(Problem description) Only one stretch of the records below should be repeated. It starts with the line containing "The naming convention" and goes on through the line containing "<!-- table_end -->", exactly as written.

(Records to use)
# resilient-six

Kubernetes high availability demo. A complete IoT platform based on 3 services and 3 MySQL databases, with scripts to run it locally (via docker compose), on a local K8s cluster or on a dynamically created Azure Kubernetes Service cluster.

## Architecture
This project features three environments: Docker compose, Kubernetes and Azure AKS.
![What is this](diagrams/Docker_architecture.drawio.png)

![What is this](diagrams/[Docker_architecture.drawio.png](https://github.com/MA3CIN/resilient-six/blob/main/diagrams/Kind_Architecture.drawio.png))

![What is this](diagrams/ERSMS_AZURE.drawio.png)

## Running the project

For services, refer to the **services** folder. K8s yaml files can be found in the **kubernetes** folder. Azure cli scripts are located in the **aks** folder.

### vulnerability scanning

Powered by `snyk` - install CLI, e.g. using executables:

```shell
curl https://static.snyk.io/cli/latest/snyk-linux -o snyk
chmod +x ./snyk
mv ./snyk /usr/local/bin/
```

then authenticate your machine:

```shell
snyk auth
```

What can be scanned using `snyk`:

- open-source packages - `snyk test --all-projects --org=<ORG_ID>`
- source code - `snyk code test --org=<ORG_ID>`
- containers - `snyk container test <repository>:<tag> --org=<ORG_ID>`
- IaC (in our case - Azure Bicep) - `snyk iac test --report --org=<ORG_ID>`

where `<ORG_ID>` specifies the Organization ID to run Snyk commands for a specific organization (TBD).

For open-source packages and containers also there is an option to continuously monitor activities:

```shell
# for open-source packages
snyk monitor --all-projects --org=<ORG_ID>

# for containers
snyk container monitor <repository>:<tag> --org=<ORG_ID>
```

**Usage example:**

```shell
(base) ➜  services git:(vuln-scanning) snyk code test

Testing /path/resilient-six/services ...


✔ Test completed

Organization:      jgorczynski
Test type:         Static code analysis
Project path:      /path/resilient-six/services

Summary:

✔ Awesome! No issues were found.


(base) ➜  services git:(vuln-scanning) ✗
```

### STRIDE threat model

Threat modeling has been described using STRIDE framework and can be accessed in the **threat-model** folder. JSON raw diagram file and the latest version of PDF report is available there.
* * *
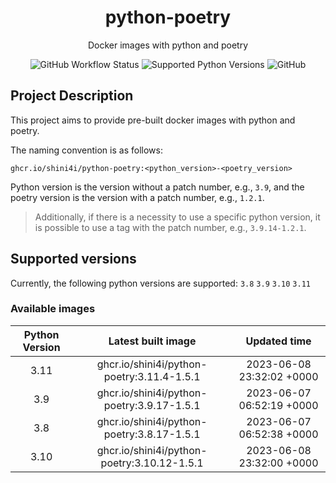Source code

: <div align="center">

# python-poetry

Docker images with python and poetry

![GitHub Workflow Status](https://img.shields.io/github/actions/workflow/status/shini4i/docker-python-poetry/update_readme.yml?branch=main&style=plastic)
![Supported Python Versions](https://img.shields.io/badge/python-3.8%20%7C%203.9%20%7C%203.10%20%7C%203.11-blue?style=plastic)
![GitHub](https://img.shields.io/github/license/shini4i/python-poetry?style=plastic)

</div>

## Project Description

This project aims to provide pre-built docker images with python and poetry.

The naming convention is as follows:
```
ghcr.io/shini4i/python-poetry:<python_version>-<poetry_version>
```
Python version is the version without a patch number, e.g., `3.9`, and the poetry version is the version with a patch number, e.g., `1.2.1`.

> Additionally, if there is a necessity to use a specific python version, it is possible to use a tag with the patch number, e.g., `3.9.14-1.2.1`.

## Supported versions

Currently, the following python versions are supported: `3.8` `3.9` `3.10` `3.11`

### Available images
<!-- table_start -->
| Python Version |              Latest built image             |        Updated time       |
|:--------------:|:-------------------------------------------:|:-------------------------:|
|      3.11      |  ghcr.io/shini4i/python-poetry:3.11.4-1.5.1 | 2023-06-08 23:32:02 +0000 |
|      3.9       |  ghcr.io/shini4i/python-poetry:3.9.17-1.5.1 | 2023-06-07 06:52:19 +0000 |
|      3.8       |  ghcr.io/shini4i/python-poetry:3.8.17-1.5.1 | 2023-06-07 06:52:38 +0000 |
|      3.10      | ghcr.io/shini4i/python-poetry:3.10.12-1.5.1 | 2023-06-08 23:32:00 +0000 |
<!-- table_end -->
* * *
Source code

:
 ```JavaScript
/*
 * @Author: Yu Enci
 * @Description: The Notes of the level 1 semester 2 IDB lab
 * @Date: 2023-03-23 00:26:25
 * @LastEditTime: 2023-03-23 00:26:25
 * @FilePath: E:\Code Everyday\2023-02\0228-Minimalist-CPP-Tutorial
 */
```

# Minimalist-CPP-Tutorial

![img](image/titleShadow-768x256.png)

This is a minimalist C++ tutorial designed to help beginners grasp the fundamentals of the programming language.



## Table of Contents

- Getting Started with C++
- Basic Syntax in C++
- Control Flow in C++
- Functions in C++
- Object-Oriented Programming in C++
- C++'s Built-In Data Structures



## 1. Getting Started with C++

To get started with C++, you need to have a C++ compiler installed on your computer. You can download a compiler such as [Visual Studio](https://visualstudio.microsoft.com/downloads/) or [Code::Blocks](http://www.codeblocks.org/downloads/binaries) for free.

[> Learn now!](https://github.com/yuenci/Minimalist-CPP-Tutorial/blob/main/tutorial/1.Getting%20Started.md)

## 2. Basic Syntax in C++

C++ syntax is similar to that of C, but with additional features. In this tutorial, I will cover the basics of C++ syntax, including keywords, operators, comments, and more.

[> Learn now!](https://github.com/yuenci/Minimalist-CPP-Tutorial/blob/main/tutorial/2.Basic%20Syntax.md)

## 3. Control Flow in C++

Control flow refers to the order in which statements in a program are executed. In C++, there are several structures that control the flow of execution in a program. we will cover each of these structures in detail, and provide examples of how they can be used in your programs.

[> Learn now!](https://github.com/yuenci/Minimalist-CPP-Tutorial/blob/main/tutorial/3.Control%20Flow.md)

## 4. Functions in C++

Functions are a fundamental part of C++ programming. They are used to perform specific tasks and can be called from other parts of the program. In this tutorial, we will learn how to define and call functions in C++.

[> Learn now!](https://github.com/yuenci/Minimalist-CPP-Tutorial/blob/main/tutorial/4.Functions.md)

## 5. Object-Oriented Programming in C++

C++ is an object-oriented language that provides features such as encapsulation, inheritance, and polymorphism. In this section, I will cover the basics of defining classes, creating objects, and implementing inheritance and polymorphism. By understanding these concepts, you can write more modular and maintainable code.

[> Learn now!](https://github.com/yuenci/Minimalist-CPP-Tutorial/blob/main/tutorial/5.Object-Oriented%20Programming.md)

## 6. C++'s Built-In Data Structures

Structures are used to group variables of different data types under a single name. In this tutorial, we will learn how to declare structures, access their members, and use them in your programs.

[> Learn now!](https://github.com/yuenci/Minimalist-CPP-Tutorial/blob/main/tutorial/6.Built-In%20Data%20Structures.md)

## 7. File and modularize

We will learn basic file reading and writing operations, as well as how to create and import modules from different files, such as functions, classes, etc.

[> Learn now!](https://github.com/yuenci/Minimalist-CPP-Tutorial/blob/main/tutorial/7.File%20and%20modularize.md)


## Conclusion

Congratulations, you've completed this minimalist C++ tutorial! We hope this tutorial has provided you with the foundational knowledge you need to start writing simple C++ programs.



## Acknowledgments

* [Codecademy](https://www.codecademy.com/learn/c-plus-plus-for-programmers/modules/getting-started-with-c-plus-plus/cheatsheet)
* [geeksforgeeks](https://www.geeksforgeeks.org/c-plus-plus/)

(Answer for the task)
The naming convention is as follows:
```
ghcr.io/shini4i/python-poetry:<python_version>-<poetry_version>
```
Python version is the version without a patch number, e.g., `3.9`, and the poetry version is the version with a patch number, e.g., `1.2.1`.

> Additionally, if there is a necessity to use a specific python version, it is possible to use a tag with the patch number, e.g., `3.9.14-1.2.1`.

## Supported versions

Currently, the following python versions are supported: `3.8` `3.9` `3.10` `3.11`

### Available images
<!-- table_start -->
| Python Version |              Latest built image             |        Updated time       |
|:--------------:|:-------------------------------------------:|:-------------------------:|
|      3.11      |  ghcr.io/shini4i/python-poetry:3.11.4-1.5.1 | 2023-06-08 23:32:02 +0000 |
|      3.9       |  ghcr.io/shini4i/python-poetry:3.9.17-1.5.1 | 2023-06-07 06:52:19 +0000 |
|      3.8       |  ghcr.io/shini4i/python-poetry:3.8.17-1.5.1 | 2023-06-07 06:52:38 +0000 |
|      3.10      | ghcr.io/shini4i/python-poetry:3.10.12-1.5.1 | 2023-06-08 23:32:00 +0000 |
<!-- table_end -->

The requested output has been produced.